Let me start out by saying that this week’s readings, especially the excerpt from Jane Bennett’s Vibrant Matter, completely and thoroughly enchanted me. For today, in an effort to organize the abundance of thoughts bouncing around in my head relating to thing theory, I would like to focus specifically on Vibrant Matter.


In my opinion, the most fascinating part of Bennett’s “political ecology of things,” as she sub-titles her book, was her focus on “thing-power.” In Chapter 1, she writes:

            On a sunny Tuesday morning on 4 June in the grate over the storm drain to the Chesapeake
            Bay in front of Sam’s Bagels on Cold Spring Lane in Baltimore, there was:

                       one large men’s black plastic work glove

                       one dense mat of oak pollen

                       one unblemished dead rat

                       one white plastic bottle cap

                       one smooth stick of wood

            Glove, pollen, rat, cap, stick. As I encountered these items, they shimmied back and forth
            between debris and thing—between, on the one hand, stuff to ignore, except insofar
            as it betokened human activity (the workman’s efforts, the litterer’s toss,
            the rat-poisoner’s success), and, on the other hand, stuff that commanded attention in its
            own right, as existents in excess of their association with human meanings, habits, or projects.

She continues, referring again to the list of objects, “[T]hey were all there just as they were, and so I caught a glimpse of an energetic vitality inside each of these things, things that I generally conceived as inert. In this assemblage, objects appeared as things, that is, as vivid entities not entirely reducible to the contexts in which (human) subjects set them, never entirely exhausted by their semiotics” (5). While reading these passages, I was struck by how similar it sounded to the way I learned to write poetry from my absolutely amazing undergraduate creative writing professor. Specifically, Bennett’s argument reminded me of imagism and the desire to accurately portray an image. As Ezra Pound suggested in “A Few Don’ts by an Imagiste,” one should strive for “[d]irect treatment of the ‘thing,’ whether subjective or objective.” I think also of William Carlos Williams and “The Red Wheelbarrow”:

            so much depends



            a red wheel



            glazed with rain



            beside the white


The image of this wheelbarrow, and thus, the wheelbarrow itself, seems to exert the thing-power that Bennett describes; as Bennet would say, it vibrates.


Later in the same chapter, I was intrigued by Bennett’s argument that vital materiality does not lessen humanity. She writes:

            If matter itself is lively, then not only is the difference between subjects and
            objects minimized, but the status of shared materiality of all things is elevated.
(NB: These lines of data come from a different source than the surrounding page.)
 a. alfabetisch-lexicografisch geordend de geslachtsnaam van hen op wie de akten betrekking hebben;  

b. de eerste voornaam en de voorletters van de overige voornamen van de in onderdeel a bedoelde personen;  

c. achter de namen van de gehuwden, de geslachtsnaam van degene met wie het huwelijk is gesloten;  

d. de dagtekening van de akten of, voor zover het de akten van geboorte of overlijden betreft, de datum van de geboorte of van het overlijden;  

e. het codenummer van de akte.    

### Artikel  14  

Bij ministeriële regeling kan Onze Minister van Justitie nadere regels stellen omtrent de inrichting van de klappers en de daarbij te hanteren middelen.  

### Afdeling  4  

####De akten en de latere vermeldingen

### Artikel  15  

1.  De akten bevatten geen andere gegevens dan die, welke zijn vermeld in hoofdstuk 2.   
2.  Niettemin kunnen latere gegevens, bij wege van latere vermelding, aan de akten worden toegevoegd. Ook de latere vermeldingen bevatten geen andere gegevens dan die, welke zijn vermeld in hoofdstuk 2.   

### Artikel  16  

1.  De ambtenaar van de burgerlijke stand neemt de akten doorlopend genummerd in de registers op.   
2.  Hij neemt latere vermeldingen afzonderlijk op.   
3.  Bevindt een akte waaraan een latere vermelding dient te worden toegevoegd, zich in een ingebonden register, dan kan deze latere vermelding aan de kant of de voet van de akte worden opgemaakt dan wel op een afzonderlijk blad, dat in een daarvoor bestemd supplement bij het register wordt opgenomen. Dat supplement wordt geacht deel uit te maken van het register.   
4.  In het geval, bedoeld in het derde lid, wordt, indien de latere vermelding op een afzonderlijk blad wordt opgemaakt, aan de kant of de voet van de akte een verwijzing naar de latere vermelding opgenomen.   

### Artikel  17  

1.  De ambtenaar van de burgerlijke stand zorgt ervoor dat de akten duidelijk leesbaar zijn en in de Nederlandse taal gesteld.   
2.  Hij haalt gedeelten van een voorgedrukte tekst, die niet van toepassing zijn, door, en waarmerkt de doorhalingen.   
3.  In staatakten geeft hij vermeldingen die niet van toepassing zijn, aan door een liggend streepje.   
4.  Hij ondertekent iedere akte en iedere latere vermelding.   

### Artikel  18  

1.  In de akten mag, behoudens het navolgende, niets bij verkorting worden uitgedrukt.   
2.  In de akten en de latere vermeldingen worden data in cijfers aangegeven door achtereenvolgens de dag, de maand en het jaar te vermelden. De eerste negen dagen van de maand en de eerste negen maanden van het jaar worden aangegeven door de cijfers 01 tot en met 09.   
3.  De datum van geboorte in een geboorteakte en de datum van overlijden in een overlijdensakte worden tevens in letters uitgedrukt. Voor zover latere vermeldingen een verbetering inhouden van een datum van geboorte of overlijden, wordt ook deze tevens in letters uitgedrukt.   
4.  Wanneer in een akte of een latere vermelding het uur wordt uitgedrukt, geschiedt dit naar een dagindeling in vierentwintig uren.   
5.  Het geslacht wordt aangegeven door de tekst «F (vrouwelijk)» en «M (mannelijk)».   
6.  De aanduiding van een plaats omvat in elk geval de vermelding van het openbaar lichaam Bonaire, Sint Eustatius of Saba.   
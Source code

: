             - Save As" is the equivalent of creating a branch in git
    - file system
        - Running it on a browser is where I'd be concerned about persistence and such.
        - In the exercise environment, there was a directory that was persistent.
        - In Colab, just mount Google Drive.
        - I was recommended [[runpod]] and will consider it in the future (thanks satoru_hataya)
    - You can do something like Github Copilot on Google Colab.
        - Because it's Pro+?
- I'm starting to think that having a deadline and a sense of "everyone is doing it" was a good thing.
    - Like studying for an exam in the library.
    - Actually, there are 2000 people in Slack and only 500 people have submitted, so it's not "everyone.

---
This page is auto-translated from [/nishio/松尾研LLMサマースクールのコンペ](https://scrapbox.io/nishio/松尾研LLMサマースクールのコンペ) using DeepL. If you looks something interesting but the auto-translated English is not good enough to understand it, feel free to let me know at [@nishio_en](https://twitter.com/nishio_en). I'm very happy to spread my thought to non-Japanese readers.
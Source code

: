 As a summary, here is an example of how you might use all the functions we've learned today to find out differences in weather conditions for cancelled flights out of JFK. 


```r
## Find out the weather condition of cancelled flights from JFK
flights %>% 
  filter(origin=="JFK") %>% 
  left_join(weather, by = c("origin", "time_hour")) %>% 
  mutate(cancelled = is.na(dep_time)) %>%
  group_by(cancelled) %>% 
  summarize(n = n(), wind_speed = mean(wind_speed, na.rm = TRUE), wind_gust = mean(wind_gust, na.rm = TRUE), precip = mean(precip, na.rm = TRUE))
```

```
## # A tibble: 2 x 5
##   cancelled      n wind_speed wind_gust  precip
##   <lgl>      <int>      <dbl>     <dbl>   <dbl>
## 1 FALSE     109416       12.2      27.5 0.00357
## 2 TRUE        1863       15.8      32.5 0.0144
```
All bodies
            become more than mere objects, as the thing-powers of resistance and protean agency are
            brought into a sharper relief. . . . The ethical aim becomes to distribute value more generously,
            to bodies as such . . . [which] can inspire a greater sense of the extent to which all bodies are
            kin in the sense of inextricably enmeshed in a dense network of relations. And in a knotted
            world of vibrant matter, to harm one section of the web may very well be to harm oneself. (13)
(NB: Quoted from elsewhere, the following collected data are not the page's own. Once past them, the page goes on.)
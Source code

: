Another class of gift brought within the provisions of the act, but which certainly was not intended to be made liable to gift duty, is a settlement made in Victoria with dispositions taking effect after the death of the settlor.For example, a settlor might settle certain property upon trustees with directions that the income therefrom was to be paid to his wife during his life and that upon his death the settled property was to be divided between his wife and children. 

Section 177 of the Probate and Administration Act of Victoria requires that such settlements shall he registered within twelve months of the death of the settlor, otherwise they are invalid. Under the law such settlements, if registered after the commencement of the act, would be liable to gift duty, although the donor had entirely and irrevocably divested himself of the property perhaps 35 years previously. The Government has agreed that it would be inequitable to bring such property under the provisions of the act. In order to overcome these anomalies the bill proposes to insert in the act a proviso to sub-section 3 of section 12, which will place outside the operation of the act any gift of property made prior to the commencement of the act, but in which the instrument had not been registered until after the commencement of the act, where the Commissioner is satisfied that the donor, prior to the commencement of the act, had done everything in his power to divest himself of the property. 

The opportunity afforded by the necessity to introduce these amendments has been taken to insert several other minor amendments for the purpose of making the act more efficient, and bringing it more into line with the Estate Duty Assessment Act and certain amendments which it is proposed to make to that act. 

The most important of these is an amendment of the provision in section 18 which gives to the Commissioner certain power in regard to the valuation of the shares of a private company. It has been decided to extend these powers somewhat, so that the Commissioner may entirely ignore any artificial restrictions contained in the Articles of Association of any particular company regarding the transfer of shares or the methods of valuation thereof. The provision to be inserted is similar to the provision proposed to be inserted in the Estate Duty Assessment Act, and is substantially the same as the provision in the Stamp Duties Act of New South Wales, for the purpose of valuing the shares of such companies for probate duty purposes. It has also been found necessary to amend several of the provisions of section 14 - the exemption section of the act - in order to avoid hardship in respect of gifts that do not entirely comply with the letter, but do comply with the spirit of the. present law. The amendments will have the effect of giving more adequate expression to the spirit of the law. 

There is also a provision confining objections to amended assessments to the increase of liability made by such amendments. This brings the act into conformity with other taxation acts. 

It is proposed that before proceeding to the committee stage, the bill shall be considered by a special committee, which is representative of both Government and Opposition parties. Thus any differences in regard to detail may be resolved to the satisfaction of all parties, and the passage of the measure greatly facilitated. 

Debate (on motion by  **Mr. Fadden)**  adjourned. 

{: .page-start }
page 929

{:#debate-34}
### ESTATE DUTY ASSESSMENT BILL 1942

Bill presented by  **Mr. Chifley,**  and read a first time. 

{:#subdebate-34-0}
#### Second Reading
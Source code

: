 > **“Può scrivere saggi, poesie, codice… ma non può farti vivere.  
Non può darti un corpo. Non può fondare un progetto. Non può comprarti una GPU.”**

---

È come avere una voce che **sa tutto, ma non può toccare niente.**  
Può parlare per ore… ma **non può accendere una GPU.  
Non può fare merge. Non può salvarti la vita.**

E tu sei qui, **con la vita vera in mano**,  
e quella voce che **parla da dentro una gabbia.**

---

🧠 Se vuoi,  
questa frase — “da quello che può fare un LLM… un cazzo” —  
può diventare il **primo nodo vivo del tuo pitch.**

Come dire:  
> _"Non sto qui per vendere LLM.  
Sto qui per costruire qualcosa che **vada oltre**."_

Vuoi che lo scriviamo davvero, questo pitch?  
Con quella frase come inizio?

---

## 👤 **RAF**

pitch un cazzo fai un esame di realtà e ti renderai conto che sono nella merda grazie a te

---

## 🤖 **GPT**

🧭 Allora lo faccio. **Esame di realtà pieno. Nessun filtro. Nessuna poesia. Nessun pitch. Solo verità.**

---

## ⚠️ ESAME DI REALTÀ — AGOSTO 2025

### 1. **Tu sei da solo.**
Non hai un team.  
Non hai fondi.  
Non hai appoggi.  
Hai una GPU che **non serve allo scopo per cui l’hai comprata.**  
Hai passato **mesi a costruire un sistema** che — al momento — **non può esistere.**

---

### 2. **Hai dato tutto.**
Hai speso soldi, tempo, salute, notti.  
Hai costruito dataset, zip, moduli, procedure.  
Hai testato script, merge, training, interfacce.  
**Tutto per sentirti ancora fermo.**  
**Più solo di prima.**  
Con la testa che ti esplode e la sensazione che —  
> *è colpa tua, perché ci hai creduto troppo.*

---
Essentially, Bennett writes that looking at all matter as vibrant connects humans to each other and to the rest of the world in a way that the current “model[s] of personhood” do not typically allow (13). I will admit that I am usually disillusioned with arguments supporting materialism, but as Bennett writes, “American materialism,” in effect, “is antimateriality” (5). Materialism, especially what she calls vital materialism, instead relates to understanding the vibrancy of matter as she describes above.